Alors que les gens autour de la table tournaient la tête à la recherche de l'origine de la détonation, ils virent leur allié s'effondrer au sol. 


Cette 'arme' qu'ils pensaient tous être le plus puissant d'entre eux était devenue en un instant une simple masse de chair morte, encore saisie de derniers spasmes.


"D-Death...?"


Étant donné le temps qu'ils mirent à réaliser ce qui venait de se passer, ils ne réussirent même pas à braquer leurs armes sur l'homme qui arrivait en courant dans le restaurant.


"Qu-Qui êtes vous ?"


A première vue, l'homme semblait avoir les mains vides.

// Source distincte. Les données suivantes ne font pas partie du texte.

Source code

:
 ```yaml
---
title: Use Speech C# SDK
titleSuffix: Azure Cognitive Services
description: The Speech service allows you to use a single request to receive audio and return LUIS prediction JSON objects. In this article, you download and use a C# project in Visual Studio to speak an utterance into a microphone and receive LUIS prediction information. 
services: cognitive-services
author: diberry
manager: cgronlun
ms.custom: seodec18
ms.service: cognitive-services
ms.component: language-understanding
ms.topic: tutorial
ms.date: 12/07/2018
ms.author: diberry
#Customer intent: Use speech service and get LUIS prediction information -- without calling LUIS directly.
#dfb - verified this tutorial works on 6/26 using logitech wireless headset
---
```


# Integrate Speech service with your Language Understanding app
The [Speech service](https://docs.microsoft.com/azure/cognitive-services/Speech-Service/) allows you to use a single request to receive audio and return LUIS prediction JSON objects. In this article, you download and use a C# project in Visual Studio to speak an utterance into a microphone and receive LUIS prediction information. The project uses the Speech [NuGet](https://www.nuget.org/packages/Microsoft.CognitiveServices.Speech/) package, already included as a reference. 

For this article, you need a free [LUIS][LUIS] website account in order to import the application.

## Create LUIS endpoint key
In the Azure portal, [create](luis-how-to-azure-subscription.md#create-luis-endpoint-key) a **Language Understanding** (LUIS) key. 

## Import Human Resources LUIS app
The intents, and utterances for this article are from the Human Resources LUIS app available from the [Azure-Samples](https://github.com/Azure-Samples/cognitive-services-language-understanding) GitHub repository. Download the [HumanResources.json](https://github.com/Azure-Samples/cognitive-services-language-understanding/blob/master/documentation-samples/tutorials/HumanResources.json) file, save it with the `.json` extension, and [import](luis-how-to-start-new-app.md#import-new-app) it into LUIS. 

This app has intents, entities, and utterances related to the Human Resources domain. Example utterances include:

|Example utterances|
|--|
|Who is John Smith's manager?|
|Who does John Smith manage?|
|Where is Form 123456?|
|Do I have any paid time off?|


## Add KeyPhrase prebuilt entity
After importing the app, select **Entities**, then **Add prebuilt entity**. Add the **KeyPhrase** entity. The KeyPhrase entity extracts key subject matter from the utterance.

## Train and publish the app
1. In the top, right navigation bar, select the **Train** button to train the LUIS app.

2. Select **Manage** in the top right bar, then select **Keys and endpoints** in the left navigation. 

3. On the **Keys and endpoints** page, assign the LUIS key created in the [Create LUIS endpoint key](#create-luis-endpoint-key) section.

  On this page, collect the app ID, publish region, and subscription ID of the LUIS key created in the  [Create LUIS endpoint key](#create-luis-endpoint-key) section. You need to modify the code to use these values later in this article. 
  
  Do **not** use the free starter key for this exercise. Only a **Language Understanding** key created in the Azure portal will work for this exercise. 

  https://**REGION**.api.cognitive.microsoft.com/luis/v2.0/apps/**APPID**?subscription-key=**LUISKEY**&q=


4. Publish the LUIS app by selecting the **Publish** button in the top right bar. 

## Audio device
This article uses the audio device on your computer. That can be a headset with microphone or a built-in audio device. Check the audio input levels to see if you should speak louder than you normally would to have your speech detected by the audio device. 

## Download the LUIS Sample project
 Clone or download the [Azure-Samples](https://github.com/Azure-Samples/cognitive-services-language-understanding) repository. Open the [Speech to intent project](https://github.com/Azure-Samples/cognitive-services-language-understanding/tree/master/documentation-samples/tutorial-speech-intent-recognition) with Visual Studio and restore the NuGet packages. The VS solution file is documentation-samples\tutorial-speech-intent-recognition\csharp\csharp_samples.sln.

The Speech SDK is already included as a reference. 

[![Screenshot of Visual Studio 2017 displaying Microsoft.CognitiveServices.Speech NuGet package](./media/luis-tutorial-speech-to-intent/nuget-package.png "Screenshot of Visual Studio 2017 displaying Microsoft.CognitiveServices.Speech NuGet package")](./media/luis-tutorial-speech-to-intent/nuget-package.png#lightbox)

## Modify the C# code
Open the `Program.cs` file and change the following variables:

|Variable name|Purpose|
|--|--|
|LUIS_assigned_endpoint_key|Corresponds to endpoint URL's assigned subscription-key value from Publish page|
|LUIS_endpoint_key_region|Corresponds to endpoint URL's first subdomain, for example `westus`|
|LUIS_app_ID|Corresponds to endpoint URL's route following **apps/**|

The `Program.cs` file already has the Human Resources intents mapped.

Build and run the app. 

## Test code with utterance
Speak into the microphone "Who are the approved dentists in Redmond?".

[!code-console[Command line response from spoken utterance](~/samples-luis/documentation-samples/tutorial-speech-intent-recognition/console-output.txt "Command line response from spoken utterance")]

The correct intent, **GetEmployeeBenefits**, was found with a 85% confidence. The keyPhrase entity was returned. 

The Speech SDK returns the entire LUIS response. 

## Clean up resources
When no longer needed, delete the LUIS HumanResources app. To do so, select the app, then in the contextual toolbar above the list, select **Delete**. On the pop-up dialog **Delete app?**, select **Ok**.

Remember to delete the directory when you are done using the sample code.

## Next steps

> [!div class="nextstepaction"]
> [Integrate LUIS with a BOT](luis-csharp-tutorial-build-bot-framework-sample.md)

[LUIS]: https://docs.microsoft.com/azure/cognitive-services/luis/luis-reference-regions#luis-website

Il avait la peau brune et portait une tenue plutôt négligée.


A y regarder de plus près, il tenait un pistolet imposant dans chaque main.


Ces deux armes suffisaient à indiquer que cet homme partageait les mêmes allégeances que les cadavres étalés par terre.


Il avait probablement la trentaine. Bien qu'il n'ait pas de moustache, un début de barbe apparaissait sur son menton.


C'était un gangster.


Il ne portait ni le chapeau traditionnel ni l'étui à guitare rempli d'armes à feu, mais c'était un gangster ; l'aura qu'il dégageait aurait presque pu faire passer le restaurant encombré pour un décor de film.


Son identité lui ayant été demandée, l'homme baissa ses armes et répondit d'un ton grave.


"Je suis un sniper."


Il pénétra dans la zone de danger sans hésitation.


Bien sûr, les gens à table étaient loin d'être désarmés. Plusieurs d'entre eux s'emparaient déjà des flingues rangés dans leurs vestes.


"Un sniper... ?"


"Je faisais une petite sieste jusqu'à maintenant."


"..."


Les gens assis à la table se rappelèrent les mots du géant qui avait été abattu.


"Malheureusement, notre sniper et le Demolisher font une petite sieste."




"Ohhhh, alors ils ne plaisantaient pas."


Le ton joyeux détonnait dans l'atmosphère suffocante.


"Alors vous êtes un garde du corps ? Je ne sais pas si on pourrait vous qualifier de vrai chien de garde, vu que vos boss sont morts et tout ça."


Pendant ce temps, le tireur ouvrait ses yeux cernés et parlait d'une voix claire.


"Je ne suis pas un chien de garde."


L'homme étrange gardait un visage sombre tandis qu'il leur répondait dans un anglais impeccable.


"Je suis un chien de chasse."


Deux coups de feu éclatèrent dans le restaurant.


"Même si mon maître devait mourir, je poursuivrai mes proies pour leur arracher la gorge."


Les mains du tireur étaient toujours détendues et pointées vers le sol.


Cependant, des balles avaient définitivement été tirées. La fumée sortant des canons de ses deux pistolets suffisait à le prouver.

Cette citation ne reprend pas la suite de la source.